= Rancho Salsipuedes =

Land grant in California

Rancho Salsipuedes was a 31201 acre Mexican land grant in present day Santa Cruz County, California. Two leagues (8856 acre) were granted in 1834 by Governor José Figueroa to Francisco de Haro. Eight leagues were granted in 1840 by Governor Juan Alvarado to Manuel Jimeno Casarín. The name means "go out if you can" in Spanish. Salsipuedes encompasses the mountainous area west of Gilroy, straddling the Santa Clara County - Santa Cruz County line (only about 5400 acre are in Santa Clara County).

==History==
Two leagues were granted to Francisco de Haro (1792-1849) the first Alcalde (Mayor) of Yerba Buena in 1834. The rancho was regranted in 1840 to Manual Jimeno Casarin who served as secretary of state under Governor Alvarado and Governor Micheltorena, was a senior member of the Assembly, and occasionally acting governor. Casarin was married to María de las Angustias, the daughter of José de la Guerra y Noriega. Casarin, who lived in Monterey, also owned Rancho Santa Paula y Saticoy in Ventura County and Rancho Jimeno in Yolo County. Casarin died in 1853 during a visit to Mexico.

James Bryant Hill leased 1000 acre from Jimeno in 1851. In 1852 William Francis White, with E. Kelley, E. Casserly, J. R. McGlynn, W. W. Stowe, William Davidson and James Blair purchased the rancho, subject to the lease of Hill. James Bryant Hill later bought Rancho Nacional.
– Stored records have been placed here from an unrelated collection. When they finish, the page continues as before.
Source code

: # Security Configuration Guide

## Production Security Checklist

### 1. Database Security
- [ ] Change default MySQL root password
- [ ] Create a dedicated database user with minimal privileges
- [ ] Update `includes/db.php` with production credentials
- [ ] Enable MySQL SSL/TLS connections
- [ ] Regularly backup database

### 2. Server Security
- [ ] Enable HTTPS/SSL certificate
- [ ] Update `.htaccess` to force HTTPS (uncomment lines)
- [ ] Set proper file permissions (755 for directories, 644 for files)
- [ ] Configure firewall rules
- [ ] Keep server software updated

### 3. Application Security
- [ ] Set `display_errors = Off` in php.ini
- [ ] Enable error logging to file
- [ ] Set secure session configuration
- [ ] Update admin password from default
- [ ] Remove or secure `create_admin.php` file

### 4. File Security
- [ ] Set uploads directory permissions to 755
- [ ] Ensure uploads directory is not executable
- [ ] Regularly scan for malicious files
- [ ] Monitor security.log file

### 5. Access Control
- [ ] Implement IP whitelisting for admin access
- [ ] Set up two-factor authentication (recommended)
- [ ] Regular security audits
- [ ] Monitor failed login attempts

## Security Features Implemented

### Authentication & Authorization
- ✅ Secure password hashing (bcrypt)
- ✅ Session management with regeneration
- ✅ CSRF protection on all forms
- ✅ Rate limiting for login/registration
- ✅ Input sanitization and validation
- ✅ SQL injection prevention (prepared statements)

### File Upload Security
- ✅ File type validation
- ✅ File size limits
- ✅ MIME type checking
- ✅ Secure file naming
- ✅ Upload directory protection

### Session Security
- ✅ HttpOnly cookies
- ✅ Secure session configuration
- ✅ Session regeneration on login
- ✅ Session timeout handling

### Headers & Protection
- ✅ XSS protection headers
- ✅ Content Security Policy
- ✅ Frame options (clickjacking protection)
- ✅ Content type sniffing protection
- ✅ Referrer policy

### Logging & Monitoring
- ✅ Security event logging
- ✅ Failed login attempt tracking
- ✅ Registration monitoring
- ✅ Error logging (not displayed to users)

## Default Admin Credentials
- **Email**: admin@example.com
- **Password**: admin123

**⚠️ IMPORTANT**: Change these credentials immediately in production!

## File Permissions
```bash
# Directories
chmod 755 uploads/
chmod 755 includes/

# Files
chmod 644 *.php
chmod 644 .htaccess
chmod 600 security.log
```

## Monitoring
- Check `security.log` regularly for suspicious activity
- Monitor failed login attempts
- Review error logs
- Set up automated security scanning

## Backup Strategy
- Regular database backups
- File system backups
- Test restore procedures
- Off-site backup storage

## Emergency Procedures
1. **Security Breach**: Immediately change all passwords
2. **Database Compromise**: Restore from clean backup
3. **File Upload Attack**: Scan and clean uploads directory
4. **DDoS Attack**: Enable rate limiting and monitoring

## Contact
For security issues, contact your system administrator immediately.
With the cession of California to the United States following the Mexican-American War, the 1848 Treaty of Guadalupe Hidalgo provided that the land grants would be honored. As required by the Land Act of 1851, a claim for Rancho Salsipuedes was filed with the Public Land Commission in 1853, and the grant was patented to John P. Davison, Stephen W. Tibbets, Joseph B. Crockett, Edward D. Baker, and heirs of James Blair (Mary J. Blair, widow, and Violet Blair, Jessup Blair and Lucy Blair, children) in 1861.

Subsequently the land was divided and W. F. White became owner of 3000 acre. W. F. White was the only resident land owner on the Salsipuedes, but was not successful in his farming operations, and retired to San Francisco.